Seharusnya ia sudah bisa memprediksi hal ini. Namun entah kenapa, hal itu masih
membuatnya sakit. Saat itu juga, ia balik kanan dan pergi menuju pintu keluar
tanpa menghiraukan siapapun lagi.
Sambil
menahan air matanya, Dira terus berjalan meninggalkan gedung itu.
“ Kenapa buru-buru?” tanya sebuah
suara yang sudah ia kenal. Dirapun menoleh dan melihat Nicko yang berdiri tak
jauh dari tempatnya sambil terengah-engah seperti habis berlarian.
“ Memangnya mau kemana?” tanya Nicko
lagi sambil berjalan mendekat karena Dira tidak mengatakan apa-apa.
“ Mmm,” hanya itu yang bisa keluar
dari mulut Dira saat itu.
“ Aku tidak dalam keadaan yang
baik-baik saja, kalau kamu mau tahu kabarku.” Kata Nicko yang seakan-akan tahu pikiran
Dira.
“ Kenapa? Apa kecelakaan dulu masih
meninggalkan sakit?” tanya Dira polos. Nicko mengangguk.
“ Kamu benar. Semua orang bingung
bagaimana menyembuhkannya.” Jawab Nicko dengan wajah serius.
“Apa tidak ada dokter yang mampu
menyembuhkannya?” tanya Dira lagi. Nicko menggeleng.
“ Sebenarnya, aku tahu obatnya, tapi
obat itu sangat sulit didapatkan. Tidak banyak orang yang bisa membantuku.”kata
Nicko. Kini ekspresinya berubah menjadi sedih.
“ Memangnya di mana letak obat itu?
Aku mau membantu jika aku bisa.” Kata Dira mulai khawatir dengan kesehatan
Nicko.
“ Serius kamu mau membantu?” Tanya
Nicko.
“ Ehem. Katakan saja dimana obatnya?”
tanya Dira dengan polosnya. Nicko tersenyum.
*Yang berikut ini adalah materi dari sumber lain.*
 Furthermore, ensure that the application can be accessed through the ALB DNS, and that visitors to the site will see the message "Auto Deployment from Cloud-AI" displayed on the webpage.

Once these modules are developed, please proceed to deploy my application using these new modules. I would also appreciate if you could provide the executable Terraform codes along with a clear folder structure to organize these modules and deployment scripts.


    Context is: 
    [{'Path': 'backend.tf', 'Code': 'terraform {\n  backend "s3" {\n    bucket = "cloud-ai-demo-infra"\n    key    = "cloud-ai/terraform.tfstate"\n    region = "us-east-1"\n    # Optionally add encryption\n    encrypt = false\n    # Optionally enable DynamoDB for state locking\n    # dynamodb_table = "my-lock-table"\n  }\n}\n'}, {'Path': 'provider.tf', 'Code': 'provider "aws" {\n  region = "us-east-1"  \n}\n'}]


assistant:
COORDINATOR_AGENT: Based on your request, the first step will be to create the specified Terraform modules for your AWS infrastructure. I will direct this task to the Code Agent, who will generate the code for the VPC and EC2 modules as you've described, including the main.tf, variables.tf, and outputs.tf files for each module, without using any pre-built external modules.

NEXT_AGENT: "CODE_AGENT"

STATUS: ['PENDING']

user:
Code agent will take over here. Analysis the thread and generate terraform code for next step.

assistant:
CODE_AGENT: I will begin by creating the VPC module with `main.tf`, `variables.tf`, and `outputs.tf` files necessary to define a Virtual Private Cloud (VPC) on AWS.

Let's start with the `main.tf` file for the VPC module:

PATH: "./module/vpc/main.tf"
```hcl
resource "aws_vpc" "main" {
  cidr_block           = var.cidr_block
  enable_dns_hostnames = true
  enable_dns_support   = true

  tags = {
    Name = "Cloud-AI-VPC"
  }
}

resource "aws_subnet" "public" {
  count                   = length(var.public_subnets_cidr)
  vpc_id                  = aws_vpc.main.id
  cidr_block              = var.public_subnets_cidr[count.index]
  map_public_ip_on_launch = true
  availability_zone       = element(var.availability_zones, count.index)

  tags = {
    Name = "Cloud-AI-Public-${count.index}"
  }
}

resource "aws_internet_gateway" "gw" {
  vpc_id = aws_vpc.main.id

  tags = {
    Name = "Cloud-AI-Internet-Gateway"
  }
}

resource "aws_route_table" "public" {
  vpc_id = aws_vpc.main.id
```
“ Dia sekarang ada di depanku. Aku
sakit jika tidak ada dia di sampingku. Tahu tidak, selama ini aku bingung
mencarinya kemana-mana. Barulah beberapa bulan lalu aku aku mendaptkan letak
pastinya. Tapi, seperti yang aku katakan tadi, obat ini sangat sulit
didapatkan. Aku takut, kalau aku mendekat ia akan menjauh. Oleh karena itu,
selama ini aku hanya bisa mengawasinya dari jauh.” Kata Nicko. Dira hanya bisa
menatapnya dengan mata berkaca-kaca. Nicko tersenyum lebar.
“ Aku merindukanmu, tahu tidak?
Bagaimana mungkin kamu tega meninggalkanku tanpa mengatakan apapun? Bagaimana
mungkin kamu bisa mengacuhkan pengakuanku lewat notes yang aku titipkan lewat
anak kecil waktu itu?aku benar-benar tidak habis fikir. Setelah membuatku jatuh
cinta, dan jatuh cinta lagi, kamu pergi begitu saja? Kenapa kamu tega sekali sih?” mendengar pengakuan
itu, Dira sudah tidak mampu lagi membendung air matanya. Seketika ia menangis
di depan Nicko.
“ Maaf.”katanya di tengah isak
tangisnya. Nicko menyeka air matanya sambil tersenyum.
“ Tidak semudah itu aku memaafkanmu.
Terlebih atas kebohongan waktu itu. Ingat?” Dira terkejut. Ternyata Nicko memang
tidak melupakan hal itu.
“ Jadi, apa yang harus aku lakukan
agar kamu memaafkanku?” tanya Dira.
“ Jangan buat aku menunggu lagi,
karena walaupun aku tidak keberatan akan hal itu, aku takut aku akan kehilangan
kamu lagi. Oleh karena itu, jadilah wanita kokoh di belakangku, tetaplah di
sisiku, agar aku bisa menjaga dan melindungimu.”kata Nicko lembut sambil
tersenyum. Mau tak mau Dira pun ikut tersenyum. Ia sudah tidak memikirkan siapa
wanita cantik yang ia lihat tadi dan apa hubungannya dengan Nicko karena ia
tahu, bahwa Nicko berkat jujur. Ia mengangguk dan merasakan bahwa semua
perasaan yang mengganjal di hatinya selama ini telah sirna. Kali ini, ia tidak
akan melakukan kebohongan lagi mengenai apa yang ia rasakan.